I quickly realized that the fact I took a photo and liked it, meant nothing! Quite the opposite. Step by step I became critical of my work, asking uncomfortable questions. The more uncomfortable they were, the more I realized how poor my craft was. I was living in a fantasy land propelled by the LIKE fantasy of the FB. 

When questioned by some of my mentors, I started working on curating my work, which I found even more difficult than shooting the imagery itself. A thousand question marks appeared in my head. This is where the internal process of detaching myself from my photography began.
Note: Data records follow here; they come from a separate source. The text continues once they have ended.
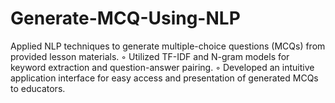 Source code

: # Generate-MCQ-Using-NLP
Applied NLP techniques to generate multiple-choice questions (MCQs) from provided lesson materials. ◦ Utilized TF-IDF and N-gram models for keyword extraction and question-answer pairing. ◦ Developed an intuitive application interface for easy access and presentation of generated MCQs to educators.
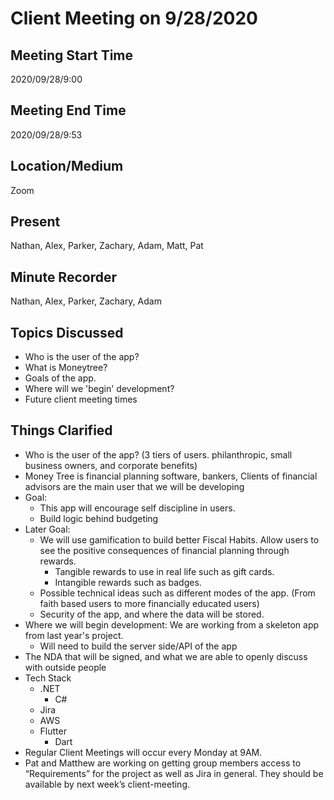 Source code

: # Client Meeting on 9/28/2020
## Meeting Start Time
2020/09/28/9:00
## Meeting End Time
2020/09/28/9:53
## Location/Medium
Zoom
## Present
Nathan, Alex, Parker, Zachary, Adam, Matt, Pat
## Minute Recorder
Nathan, Alex, Parker, Zachary, Adam
## Topics Discussed
- Who is the user of the app?
- What is Moneytree?
- Goals of the app.
- Where will we 'begin' development?
- Future client meeting times
## Things Clarified
- Who is the user of the app? (3 tiers of users. philanthropic, small business owners, and corporate benefits)
- Money Tree is financial planning software, bankers, Clients of financial advisors are the main user that we will be developing
- Goal:
    - This app will encourage self discipline in users.
    - Build logic behind budgeting
- Later Goal:
    - We will use gamification to build better Fiscal Habits. Allow users to see the positive consequences of financial planning through rewards.
        - Tangible rewards to use in real life such as gift cards.
        - Intangible rewards such as badges.
    - Possible technical ideas such as different modes of the app. (From faith based users to more financially educated users)
    - Security of the app, and where the data will be stored.
- Where we will begin development: We are working from a skeleton app from last year's project.
    - Will need to build the server side/API of the app
- The NDA that will be signed, and what we are able to openly discuss with outside people
- Tech Stack
    - .NET
        - C#
    - Jira
    - AWS
    - Flutter
        - Dart
- Regular Client Meetings will occur every Monday at 9AM.
- Pat and Matthew are working on getting group members access to “Requirements” for the project as well as Jira in general. They should be available by next week’s client-meeting. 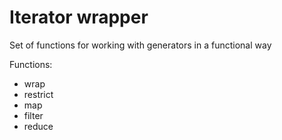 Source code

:# Iterator wrapper

Set of functions for working with generators in a functional way

Functions:
* wrap
* restrict
* map
* filter
* reduce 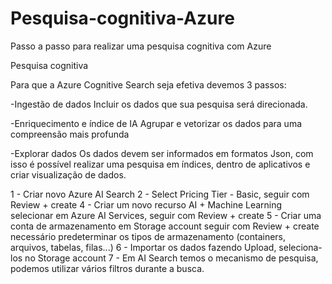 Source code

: # Pesquisa-cognitiva-Azure
Passo a passo para realizar uma pesquisa cognitiva com Azure

Pesquisa cognitiva 


Para que a Azure Cognitive Search seja efetiva devemos 3 passos:

-Ingestão de dados
Incluir os dados que sua pesquisa será direcionada.

-Enriquecimento e índice de IA
Agrupar e vetorizar os dados para uma compreensão mais profunda

-Explorar dados
Os dados devem ser informados em formatos Json, com isso é possível realizar uma pesquisa em índices, dentro de aplicativos e criar visualização de dados.


1 - Criar novo Azure AI Search
2 - Select Pricing Tier - Basic, seguir com Review + create
4 - Criar um novo recurso AI + Machine Learning selecionar em Azure AI Services, seguir com Review + create
5 - Criar uma conta de armazenamento em Storage account seguir com Review + create
necessário predeterminar os tipos de armazenamento (containers, arquivos, tabelas, filas...)
6 - Importar os dados fazendo Upload, seleciona-los no Storage account
7 - Em AI Search temos o mecanismo de pesquisa, podemos utilizar vários filtros durante a busca.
I looked at every image with new eyes, questioning its visual validity, composition and even purpose. 

One of the first outcomes of this process was the realization that when I reviewed some imagery I couldn’t answer the very simple question: “Olaf, why did you take this photo?” It became clear that almost every image which came with the answer “I don’t know” was poorly done and was a prime candidate for deletion. The habit of “because I can” or “just in case” quickly disappeared, which was huge progress already. In practical terms, when I was out shooting, I would not press the shutter button if I couldn’t find a reason to capture the image. 

Then, I developed a process during which I would review my work right after shooting it. In this process, any doubt about an image equated with the delete action; no second guessing or finding excuses to keep it. The more I practiced this procedure, the more I liked it. After each session I was left with less and less imagery – this by itself was a huge step forward in my curation process.
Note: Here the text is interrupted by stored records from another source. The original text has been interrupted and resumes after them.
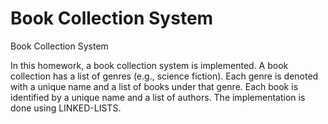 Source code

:# Book Collection System
Book Collection System

In this homework, a book collection system is implemented. A book collection has a list of genres (e.g.,
science fiction). Each genre is denoted with a unique name and a list of books under that genre. Each book is
identified by a unique name and a list of authors. The implementation is done using LINKED-LISTS.
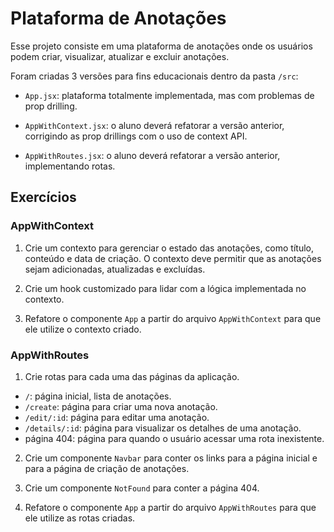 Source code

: # Plataforma de Anotações

Esse projeto consiste em uma plataforma de anotações onde os usuários podem criar, visualizar, atualizar e excluir anotações.

Foram criadas 3 versões para fins educacionais dentro da pasta `/src`:

- `App.jsx`: plataforma totalmente implementada, mas com problemas de prop drilling.

- `AppWithContext.jsx`: o aluno deverá refatorar a versão anterior, corrigindo as prop drillings com o uso de context API.

- `AppWithRoutes.jsx`: o aluno deverá refatorar a versão anterior, implementando rotas.


## Exercícios

### AppWithContext

1. Crie um contexto para gerenciar o estado das anotações, como título, conteúdo e data de criação. O contexto deve permitir que as anotações sejam adicionadas, atualizadas e excluídas.

2. Crie um hook customizado para lidar com a lógica implementada no contexto.

3. Refatore o componente `App` a partir do arquivo `AppWithContext` para que ele utilize o contexto criado.

### AppWithRoutes

1. Crie rotas para cada uma das páginas da aplicação.

- `/`: página inicial, lista de anotações.
- `/create`: página para criar uma nova anotação.
- `/edit/:id`: página para editar uma anotação.
- `/details/:id`: página para visualizar os detalhes de uma anotação.
- página 404: página para quando o usuário acessar uma rota inexistente.

2. Crie um componente `Navbar` para conter os links para a página inicial e para a página de criação de anotações.

3. Crie um componente `NotFound` para conter a página 404.

4. Refatore o componente `App` a partir do arquivo `AppWithRoutes` para que ele utilize as rotas criadas.
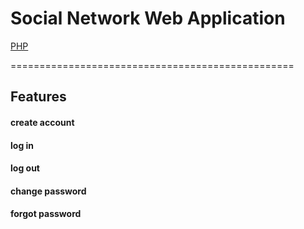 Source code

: # Social Network Web Application
[PHP](https://php.net)

=================================================
## Features

  #### create account
  #### log in
  #### log out
  #### change password
  #### forgot password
In time, reviewing my work has become as important as shooting. Interestingly, each function complemented the other and fed on the other in unexpected ways. I noticed that my curation process directly affected the way I shot. I started curating scenes and frames BEFORE I took them. At one point I would spend three or four hours daily going through my imagery and deleting most of it. 

Here are some of the criteria I applied:

Is this a cliché? Have I seen this idea many times before? If so, is this image technically or artistically one of the best I have seen or it is just like most of them? When in doubt – delete!

Is it possible to shoot this particular visual idea better? What would I change? Would better light help? Should I think more about composition? 

One question which I always ask when looking at an image is: Was there a way to minimize the number of elements in the frame? And in 99% of cases my honest answer was YES. THERE IS ALWAYS A WAY TO MAKE AN IMAGE SIMPLER!

How does this image represent my visual brand? Am I excelling or staying at the same level?

Is the image elegant? Why did I include the subject in its entirety? What if I could show just part of it?

Does this image stand on its own? What if I share it in a sequence? If so, what would the order be in order to maintain visual balance and scrolling continuity? 

Then I play the devil’s advocate. I started finding weaknesses in my image. Why didn’t you place your subject more to the left? How about this pocket of light in the corner? Is it distracting? Does it add anything to the image? Why colour? Why black and white? I questioned even my best images. Only images which I could defend from my own attacks had the chance of remaining in my catalogue.

The entire process, once done honestly and regularly, develops a certain sense of design and taste. The best comparison with the idea of visual taste is with wine. I rarely drink wine but on occasion I do have a sip. Of course, I could tell you which wine I liked or I disliked BUT that doesn’t mean it is a good or bad wine. I have no reference, experience or expertise. Only someone who had studied the wine industry and tasted a huge variety of wines around the world could develop proficiency and expertise. That person would be able to distinguish good from bad wine and, most importantly, articulate why. The same with photography.